→ Task objective: Would you please copy every line below that includes the string "redirect"?

(Stored data)

- - - - -

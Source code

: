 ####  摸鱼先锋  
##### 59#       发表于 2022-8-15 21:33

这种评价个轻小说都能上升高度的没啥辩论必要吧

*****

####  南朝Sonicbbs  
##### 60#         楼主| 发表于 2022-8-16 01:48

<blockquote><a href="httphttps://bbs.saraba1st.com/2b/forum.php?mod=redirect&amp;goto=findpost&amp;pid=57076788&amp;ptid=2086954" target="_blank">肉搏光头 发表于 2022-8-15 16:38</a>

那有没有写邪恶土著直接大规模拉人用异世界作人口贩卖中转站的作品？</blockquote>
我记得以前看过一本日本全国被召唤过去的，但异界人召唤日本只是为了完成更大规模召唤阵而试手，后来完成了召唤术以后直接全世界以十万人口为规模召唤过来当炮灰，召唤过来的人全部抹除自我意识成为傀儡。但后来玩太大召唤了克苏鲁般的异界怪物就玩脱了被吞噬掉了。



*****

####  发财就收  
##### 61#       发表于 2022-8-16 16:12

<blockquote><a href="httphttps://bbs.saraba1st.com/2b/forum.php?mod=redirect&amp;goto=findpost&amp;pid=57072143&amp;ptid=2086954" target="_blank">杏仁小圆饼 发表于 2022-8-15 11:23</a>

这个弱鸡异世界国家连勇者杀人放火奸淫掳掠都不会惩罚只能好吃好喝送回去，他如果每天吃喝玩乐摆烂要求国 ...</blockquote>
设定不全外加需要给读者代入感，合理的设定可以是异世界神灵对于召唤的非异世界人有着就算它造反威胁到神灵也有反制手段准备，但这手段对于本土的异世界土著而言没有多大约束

- - - - -

→ Response box:
<blockquote><a href="httphttps://bbs.saraba1st.com/2b/forum.php?mod=redirect&amp;goto=findpost&amp;pid=57076788&amp;ptid=2086954" target="_blank">肉搏光头 发表于 2022-8-15 16:38</a>
<blockquote><a href="httphttps://bbs.saraba1st.com/2b/forum.php?mod=redirect&amp;goto=findpost&amp;pid=57072143&amp;ptid=2086954" target="_blank">杏仁小圆饼 发表于 2022-8-15 11:23</a>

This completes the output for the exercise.